Even as Fiona spoke she felt that her information was
overkill to a woman like Gail Prentiss, whose formidable intelligence easily
accommodated facts and quickly absorbed understanding.

Gail had listened closely to her explanation while Sherry
waddled by again to fill their coffee cups.

"Got it," Gail said, when Fiona had finished. She
looked at her watch.

"Morning call," Fiona said. "He needs to
berate us on Monday mornings. We all consider it his therapy. The weekend for
him has been horrendous. The corpses have rolled in at their usual accelerated
weekend pace. Mostly gang and drug-related killings with the usual innocents
that got caught in the crossfire. There's not enough personnel to do the job.
But his nerves are jangling from his home life as well, his bitch of a wife
singing her song about the man's failure."

Gail shook her head in sympathy.

"Both of us come in fresh," Fiona muttered.
"I was off duty this weekend and this is your first day. So be forewarned
about the culture shock."

Gail slid out of the booth and stood up to her full height,
her ramrod straight posture emphasizing her bosom. Standing, Fiona, who was a
mere five-seven, was able to see the full extent of the woman's size. As they
walked past the booths, all heads turned to inspect Gail, this magnificent
phenomenon.

Fiona had, at first, expected to feel some sense of
sympathetic embarrassment for the woman because she was so conspicuous, but as
she followed in her wake and watched the shocked inspection of the gauntlet,
she felt, instead, pride, pride in her gender.

Outside, as they moved in tandem toward the headquarters
building, Fiona could not contain herself.

"You are something, Gail.
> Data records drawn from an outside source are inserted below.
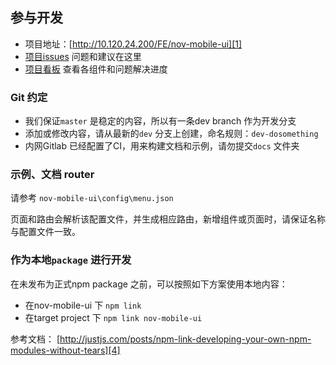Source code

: ## 参与开发

- 项目地址：[http://10.120.24.200/FE/nov-mobile-ui][1]
- [项目issues][2] 问题和建议在这里
- [项目看板][3] 查看各组件和问题解决进度

### Git 约定

- 我们保证`master` 是稳定的内容，所以有一条dev branch 作为开发分支
- 添加或修改内容，请从最新的`dev` 分支上创建，命名规则：`dev-dosomething`
- 内网Gitlab 已经配置了CI，用来构建文档和示例，请勿提交`docs` 文件夹

### 示例、文档 router

请参考 `nov-mobile-ui\config\menu.json`

页面和路由会解析该配置文件，并生成相应路由，新增组件或页面时，请保证名称与配置文件一致。

### 作为本地`package` 进行开发
   
在未发布为正式npm package 之前，可以按照如下方案使用本地内容：

- 在nov-mobile-ui 下 `npm link`
- 在target project 下 `npm link nov-mobile-ui`

参考文档： [http://justjs.com/posts/npm-link-developing-your-own-npm-modules-without-tears][4]

[1]: http://10.120.24.200/FE/nov-mobile-ui
[2]: http://10.120.24.200/FE/nov-mobile-ui/issues
[3]: http://10.120.24.200/FE/nov-mobile-ui/boards
[4]: http://justjs.com/posts/npm-link-developing-your-own-npm-modules-without-tears
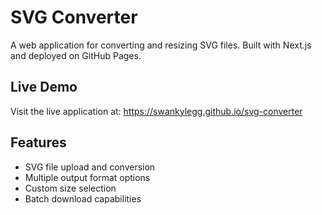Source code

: # SVG Converter

A web application for converting and resizing SVG files. Built with Next.js and deployed on GitHub Pages.

## Live Demo

Visit the live application at: https://swankylegg.github.io/svg-converter

## Features

- SVG file upload and conversion
- Multiple output format options
- Custom size selection
- Batch download capabilities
I'm going to enjoy seeing
the looks on the faces of our colleagues when I introduce you around."

Gail made no comment. Her thoughts seemed elsewhere.
Certainly, she had learned years ago how to cope with other people's reactions
to her, although, watching her peripherally as they walked, Fiona could sense
that there was something else that went with this territory of lofty
magnificence.

She wondered if that something else was loneliness.

3

As expected, the various members of the homicide division
could not take their eyes off of her, men and women alike. Fiona knew, of
course, that those that affected the personas of insatiable studs, the crotch
grabbers, would fantasize challenges. Others might be contemptuous, perhaps
even jealous of her commanding physicality.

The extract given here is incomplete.